October 25th, 2011


これもシロシベ以前に書いてたものですが、やっと出ました。
2009年8月に、Psychiatric Services に投稿&リジェクト、
2009年12月に、Social Psychiatry and Psychiatric Epidemiology に投稿、
2010年10月に、混み合っているので査読に回せない、とリジェクト、
2010年10月に、Community Mental Health Journal に投稿、
2011年の1月、5月、7月に3回の修正で、10月に受理&オンラインで出版。
論文とは関係ない話ですけど、この雑誌、「Community Mental Health Journal」といいます。「Community」って、ラテン語の commūnis が語源らしいのですが、同じ語源から派生した言葉が、「コミュニケーション(communication)」「共同体(community)」「宗派(communion)」「共産主義(communism)」「共通の(common)」などなど、とてもホットで悩ましい言葉たちなんですね。詳しいことはブログを読んでいただくとして、投稿した時には「地域」という意味しか見えてなかった「Community」、実はとても重要な言葉で、このタイミングでこの雑誌に論文が載るということ、不思議な因縁を感じます。
Sono, T., Oshima, I., Ito, J., Nishio, M., Suzuki, Y., Horiuchi, K., et al. (2011). Family Support in Assertive Community Treatment: An Analysis of Client Outcomes. Community Ment Health J. (PubMed, Springer)
June 27th, 2011


医療経済研究機構の中島民恵子氏が主任研究者をつとめるプロジェクトで、タイトルは「認知症ケアの国際比較に関する研究」。諸外国の認知症ケアをめぐる理念・課題・政策動向について情報収集し比較するという研究です。報告書は今は関係者のみの配布。ですが、残部があるそうなので必要な方には医療経済研究機構から送っていただけるそうです。郵送費は請求者負担です。
2010年度、いろんな意味で、シロシベにとって一番大きい仕事だったと思います。現地調査もあってイギリスやデンマークの視察にも同行させていただきました。国内での有識者ヒアリングも色んな先生にお話を伺うことができ、とても貴重な体験でした。
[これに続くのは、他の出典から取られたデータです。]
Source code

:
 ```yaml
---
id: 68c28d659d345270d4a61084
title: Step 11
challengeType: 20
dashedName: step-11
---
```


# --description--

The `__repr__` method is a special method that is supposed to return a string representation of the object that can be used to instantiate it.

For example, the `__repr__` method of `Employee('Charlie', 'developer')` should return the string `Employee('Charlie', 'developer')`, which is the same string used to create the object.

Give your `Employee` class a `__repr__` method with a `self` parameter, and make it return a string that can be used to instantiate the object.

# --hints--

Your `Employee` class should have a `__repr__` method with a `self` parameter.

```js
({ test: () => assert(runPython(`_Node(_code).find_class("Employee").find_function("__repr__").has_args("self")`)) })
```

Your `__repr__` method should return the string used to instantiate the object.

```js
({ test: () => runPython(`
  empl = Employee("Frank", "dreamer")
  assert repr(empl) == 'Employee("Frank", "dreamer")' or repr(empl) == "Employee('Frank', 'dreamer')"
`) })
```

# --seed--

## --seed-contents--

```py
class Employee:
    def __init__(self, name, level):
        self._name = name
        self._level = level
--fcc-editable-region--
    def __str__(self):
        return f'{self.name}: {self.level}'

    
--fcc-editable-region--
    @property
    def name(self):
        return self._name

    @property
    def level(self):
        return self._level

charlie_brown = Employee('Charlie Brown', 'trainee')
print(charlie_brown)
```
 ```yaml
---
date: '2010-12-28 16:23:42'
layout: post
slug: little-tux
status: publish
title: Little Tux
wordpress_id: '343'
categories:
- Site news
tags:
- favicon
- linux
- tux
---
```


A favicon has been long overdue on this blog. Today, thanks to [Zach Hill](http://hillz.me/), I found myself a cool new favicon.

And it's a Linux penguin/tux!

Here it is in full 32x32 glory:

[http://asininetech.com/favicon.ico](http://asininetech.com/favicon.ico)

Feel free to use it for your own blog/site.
それぞれの国に、いろんな医療福祉制度があるわけですが、そのそれぞれにそれぞれの歴史があって、制度は年々アップデートされ、それだけでも多言語の国際比較は大変な仕事で、その上、条文が読み込めたことろでケアの現場の様子は分かるものでもなく、本当にチャレンジングな壮大な研究です。
今年度も引き続きどうぞよろしくお願いいたします。
June 16th, 2011

先日の「災害・紛争等緊急時における精神保健・心理社会的支援に関するIASCガイドライン」の短縮版です。
冊子のPDFは、
http://www.who.int/mental_health/emergencies/en/
のページ下部「Japanese」からダウンロードできます。
PDFファイルそのものは、
http://www.who.int/entity/mental–✄–Japanese.pdf
です。
ちょっと引用しておくと、
本書は IASC(機関間常設委員会)のグローバル・ヘルス・クラスターとの協議の上、災害・紛争等緊急時における精神保健・心理社会的支援に関する IASC 準拠委員会によって作成された。本書の制作に当たって世界保健機関(WHO)精神保健・薬物乱用部が(イタリア政府の出資によって)スタッフの時間を提供したことに謝意を述べる。
日本語翻訳版は、IASCの許可のもと、鈴木友理子、堤敦朗、金吉晴(独立行政法人 国立精神・神経医療研究センター精神保健研究所)、井筒節(国連) および園環樹(株式会社シロシベ)によってなされた。日本語翻訳版に関する問い合わせは、以下アドレス、cocorocare@gmail.com まで連絡されたい。
シロシベ、実はそんなに大した仕事はしていませんが。。。
June 13th, 2011


最近出た「精神医学」53巻6号の「包括的地域生活支援プログラム(ACT)のプログラム要素に対する利用者認知尺度の信頼性と妥当性の検討」です。調査はシロシベができる前の話なので、シロシベとしては何もお手伝いしてませんが、シロシベの名前が載っているのでご紹介。
書かれた贄川(にえかわ)さんの「贄」って生贄(いけにえ)の「贄」なんです。かっこいい名前ですね。どうでもいいことですね。
贄川信幸, 大島巌, 園環樹, 小川雅代, 深澤舞子, 伊藤順一郎 (2011). 包括的地域生活支援プログラム(ACT)のプログラム要素に対する利用者認知尺度の信頼性と妥当性の検討. 精神医学, 53(6), 523-533. (医学書院のページ)
医学書院のこのページからPDFが1000円で買えるそうです。へえ。紙の出版が先でPDFの閲覧は9月以降だそうです。へえ。